Black Out
BY Advocate.com Editors
December 14 2007 1:00 AM ET
What happens when
you put a black movie in a theater outside of the black
community its opening weekend?
Let me take a
guess. Well, if it's a good movie with a solid cast, it
will sell out two shows, one on Friday and one on
Saturday. It will then pull a higher per-screen
average than any of the top-10-grossing films in
America. In this case it beat out The Golden
Compass ($7,308), This Christmas ($2.640),
Fred Claus ($1,446), Beowulf ($1,524),
Bee Movie ($962), and American
Gangster ($1,190).
And then it will
be pulled from the theater because of concerns that
"the producers may have bought the gross." Coupled with
suspicions that over $1,500 in advance ticket sales on a
Sunday before the theater opened is "highly abnormal
for a Sunday movie."
Let me guess, too
many blacks in line last weekend?
But that's just
my guess at the reasons that Dirty Laundry, a new
black PG-13 rated film starring Rockmond Dunbar,
Loretta Devine, Jenifer Lewis, and Terri J. Vaughn,
was pulled from the Clearview Chelsea Theater in New York
City just days after its opening. Did I mention
it pulled a higher per screen average than any of the
top-10-grossing films in America? But what do you
expect when you take a movie with an almost all-black cast
and put it on one screen in Chelsea? Chelsea?
Do you think that
would ever happen to a Tyler Perry film or a Spike Lee
joint? Do you think they did this to Juno, which
also opened last weekend?

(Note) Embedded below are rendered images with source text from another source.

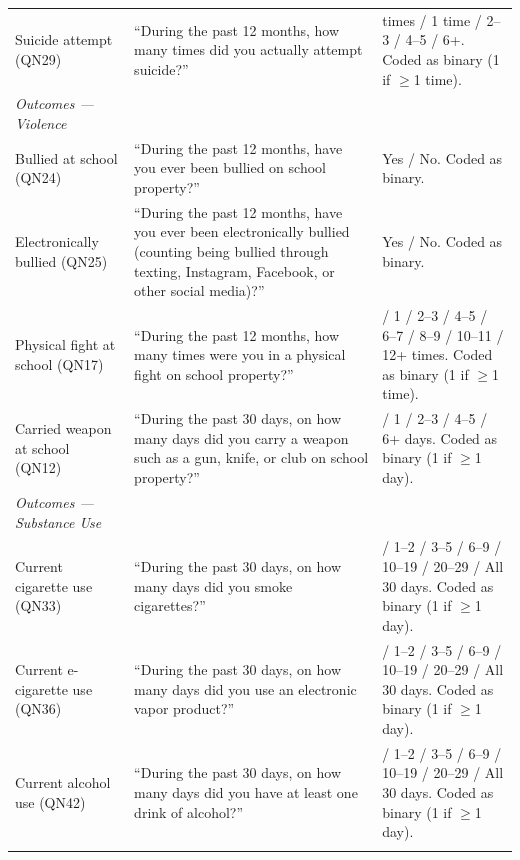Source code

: \documentclass[12pt]{article}
\begin{document}
\begin{landscape}
\begin{longtable}{>{\raggedright\arraybackslash}p{2.2in} >{\raggedright\arraybackslash}p{4.0in} >{\raggedright\arraybackslash}p{2.8in}}
Suicide attempt (QN29) &
``During the past 12 months, how many times did you actually attempt suicide?'' &
0 times / 1 time / 2--3 / 4--5 / 6+.
Coded as binary (1 if $\geq$1 time). \\

\addlinespace[6pt]
\textit{Outcomes --- Violence} \\
\addlinespace[2pt]

Bullied at school (QN24) &
``During the past 12 months, have you ever been bullied on school property?'' &
Yes / No. Coded as binary. \\
\addlinespace[3pt]

Electronically bullied (QN25) &
``During the past 12 months, have you ever been electronically bullied (counting being
bullied through texting, Instagram, Facebook, or other social media)?'' &
Yes / No. Coded as binary. \\
\addlinespace[3pt]

Physical fight at school (QN17) &
``During the past 12 months, how many times were you in a physical fight on school
property?'' &
0 / 1 / 2--3 / 4--5 / 6--7 / 8--9 / 10--11 / 12+ times.
Coded as binary (1 if $\geq$1 time). \\
\addlinespace[3pt]

Carried weapon at school (QN12) &
``During the past 30 days, on how many days did you carry a weapon such as a gun,
knife, or club on school property?'' &
0 / 1 / 2--3 / 4--5 / 6+ days.
Coded as binary (1 if $\geq$1 day). \\

\addlinespace[6pt]
\textit{Outcomes --- Substance Use} \\
\addlinespace[2pt]

Current cigarette use (QN33) &
``During the past 30 days, on how many days did you smoke cigarettes?'' &
0 / 1--2 / 3--5 / 6--9 / 10--19 / 20--29 / All 30 days.
Coded as binary (1 if $\geq$1 day). \\
\addlinespace[3pt]

Current e-cigarette use (QN36) &
``During the past 30 days, on how many days did you use an electronic vapor product?'' &
0 / 1--2 / 3--5 / 6--9 / 10--19 / 20--29 / All 30 days.
Coded as binary (1 if $\geq$1 day). \\
\addlinespace[3pt]

Current alcohol use (QN42) &
``During the past 30 days, on how many days did you have at least one drink of
alcohol?'' &
0 / 1--2 / 3--5 / 6--9 / 10--19 / 20--29 / All 30 days.
Coded as binary (1 if $\geq$1 day). \\
\addlinespace[3pt]


\end{longtable}
\end{landscape}
\end{document}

Black films need black
audiences to succeed, and we're not in Chelsea. Try
Harlem, the Bronx, and the Jamaica section of
Queens. But what pisses me off even more is that
when we make the effort to go out of our way, in the
cold, to support the film at a theater that is miles away
from where it should be screening, we get accused of buying
out the tickets and falsifying numbers. Give
me a break.
And you may be
wondering how this could have happened in the first damn
place, and I hate to be the one to say I told you so, but I
did. I just hope that because of the film's gay
character, black America doesn't ignore the that fact
this is still a black film that's being unfairly
removed from its only theater in New York during a time when
black films are far and few between.